The SCAQMD (South Coast Air Quality Management District) made another acronym, HVLP (high-volume low-pressure), known to our entire industry. In an effort to reduce the ever-worsening air quality in Southern California (where 17 million people live), their Rule 1151 proscribed both a limit on the spray equipment to be at least 65 percent transfer efficient and a limit on the reactive chemicals in the paint resin. VOCs (volatile organic compounds) and HAPS (hazardous air pollutant substances) were required to be reduced to 2.1 pounds per gallon or less VOC. How would anyone ever spray something so thick, with a low-pressure gun (10 PSI or less), to a smooth finish? “It will be the end of us all!” came the woeful cry from the dark reaches. NOT.

Lions and Tigers and Bears (Radar, Lidar and I/R)

Driver’s aids like ABS (automatic braking systems) hit the showrooms of high-end cars first; you could order it on your 1978 Mercedes-Benz. Auto-Stop, where the car slams the brakes to 100 percent before it hits the obstacle in its sights, was an option in 11 new car showrooms in 2016. Historically, it has taken as long as 30 years for the latest technology to come into common usage. Automatic transmissions, factory air conditioning, power windows and power-anything showed up originally on the upmarket models. The pace of change gets faster every day. Moore’s Law says computer chip technology doubles every two years. The current fervor over the latest alphabet blizzard of driver’s aids once again has the alarmists in the streets.

DC (driverless cars), AV (autonomous vehicles), SDC (self-driving cars), SDV (self-driving vehicles), HAV (highly automated vehicles) and CAV (connected automated vehicles) all sprang from a $1 million contest to drive a robotic, unmanned vehicle 150 miles in the Mojave Desert, sponsored by your government in the form of DARPA (Defense Advanced Research Projects Agency).
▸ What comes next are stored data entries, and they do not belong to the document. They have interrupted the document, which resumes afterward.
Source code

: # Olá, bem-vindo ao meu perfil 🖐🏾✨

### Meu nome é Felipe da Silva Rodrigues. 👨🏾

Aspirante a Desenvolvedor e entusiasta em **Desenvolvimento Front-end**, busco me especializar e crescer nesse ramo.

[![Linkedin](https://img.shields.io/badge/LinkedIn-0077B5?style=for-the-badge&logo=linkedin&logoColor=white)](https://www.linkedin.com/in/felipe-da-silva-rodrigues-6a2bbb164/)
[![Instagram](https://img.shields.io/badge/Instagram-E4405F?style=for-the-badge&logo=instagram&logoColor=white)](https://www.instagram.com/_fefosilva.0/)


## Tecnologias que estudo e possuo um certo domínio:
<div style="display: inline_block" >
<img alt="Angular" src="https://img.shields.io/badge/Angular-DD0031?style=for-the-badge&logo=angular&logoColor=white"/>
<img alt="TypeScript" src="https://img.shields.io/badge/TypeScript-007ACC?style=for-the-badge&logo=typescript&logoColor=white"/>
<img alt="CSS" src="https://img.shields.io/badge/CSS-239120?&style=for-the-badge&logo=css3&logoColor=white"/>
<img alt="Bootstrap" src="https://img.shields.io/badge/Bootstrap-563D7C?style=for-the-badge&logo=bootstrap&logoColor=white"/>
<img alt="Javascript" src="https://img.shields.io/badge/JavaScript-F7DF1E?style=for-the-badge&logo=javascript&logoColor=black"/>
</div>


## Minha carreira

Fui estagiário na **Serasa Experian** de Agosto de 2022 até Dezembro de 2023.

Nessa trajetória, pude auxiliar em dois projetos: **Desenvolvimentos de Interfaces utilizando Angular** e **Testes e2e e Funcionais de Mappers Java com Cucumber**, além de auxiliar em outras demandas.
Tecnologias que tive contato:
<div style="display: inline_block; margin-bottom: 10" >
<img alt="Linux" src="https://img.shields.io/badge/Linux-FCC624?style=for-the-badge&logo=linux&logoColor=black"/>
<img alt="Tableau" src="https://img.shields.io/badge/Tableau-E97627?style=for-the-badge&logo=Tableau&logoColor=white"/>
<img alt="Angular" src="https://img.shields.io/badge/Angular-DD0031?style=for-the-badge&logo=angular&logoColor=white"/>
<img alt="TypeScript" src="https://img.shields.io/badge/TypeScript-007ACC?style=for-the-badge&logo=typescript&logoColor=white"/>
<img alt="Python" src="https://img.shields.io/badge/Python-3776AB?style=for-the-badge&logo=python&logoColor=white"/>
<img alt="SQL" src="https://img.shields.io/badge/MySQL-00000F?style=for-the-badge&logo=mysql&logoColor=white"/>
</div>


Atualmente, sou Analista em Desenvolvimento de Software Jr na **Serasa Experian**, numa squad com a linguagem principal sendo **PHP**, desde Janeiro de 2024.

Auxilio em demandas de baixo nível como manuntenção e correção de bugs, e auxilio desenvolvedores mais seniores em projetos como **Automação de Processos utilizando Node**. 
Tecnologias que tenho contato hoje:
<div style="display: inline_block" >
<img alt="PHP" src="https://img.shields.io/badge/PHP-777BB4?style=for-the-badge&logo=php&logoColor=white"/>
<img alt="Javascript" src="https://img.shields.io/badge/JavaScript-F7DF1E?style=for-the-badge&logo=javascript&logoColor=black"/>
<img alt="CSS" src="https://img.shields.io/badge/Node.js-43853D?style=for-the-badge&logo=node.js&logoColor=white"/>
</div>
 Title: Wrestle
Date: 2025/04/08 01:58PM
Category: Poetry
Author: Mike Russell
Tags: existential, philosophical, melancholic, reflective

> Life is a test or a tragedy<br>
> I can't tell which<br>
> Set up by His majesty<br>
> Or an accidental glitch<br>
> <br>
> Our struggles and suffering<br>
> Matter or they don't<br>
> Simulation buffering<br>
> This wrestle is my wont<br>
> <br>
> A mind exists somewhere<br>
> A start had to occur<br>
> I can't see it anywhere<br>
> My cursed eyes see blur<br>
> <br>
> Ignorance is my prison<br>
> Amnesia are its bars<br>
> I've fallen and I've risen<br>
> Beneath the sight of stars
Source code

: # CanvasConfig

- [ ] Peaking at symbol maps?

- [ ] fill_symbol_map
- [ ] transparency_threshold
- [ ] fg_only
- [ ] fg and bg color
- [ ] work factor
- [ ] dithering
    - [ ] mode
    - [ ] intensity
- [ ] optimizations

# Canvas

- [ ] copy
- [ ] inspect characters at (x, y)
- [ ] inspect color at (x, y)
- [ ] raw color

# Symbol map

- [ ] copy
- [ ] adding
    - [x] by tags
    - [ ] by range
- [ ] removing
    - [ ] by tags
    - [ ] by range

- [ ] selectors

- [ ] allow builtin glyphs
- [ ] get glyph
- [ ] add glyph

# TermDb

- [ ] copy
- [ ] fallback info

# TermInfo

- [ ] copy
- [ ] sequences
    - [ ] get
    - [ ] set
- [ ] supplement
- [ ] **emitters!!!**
Don’t send humans into hostile environments, send the robot car. No one made it the first year. In 2020, Cadillac, Nissan, Mercedes-Benz and Tesla will all sell you something that could pass the DARPA distance test. S

I predict your future auto will communicate instantly and consecutively with the many cameras, sensors, radars and lasers built in on-board and with multiple satellites, other vehicles, road signs, traffic cameras and local weather reports externally. Someday. 

So What?

In the meantime, we just need to get the OEM training to statically (aim at stationary targets) or dynamically (on-road, at speed) recalibrate all those RADAR (radio detection and ranging) and LIDAR (which is laser-based radar using light waves, not radio waves) sensors and all the lions and tigers and bears that the industry puts in our path. We’ve been up steeper hills than this one, team. New computer technology will change the repair process, require new and expensive equipment and then the training to operate it. We probably don’t have 30 years to wait, but my experience says we’ll be ready in time to repair whatever collision damage occurs. Rock on.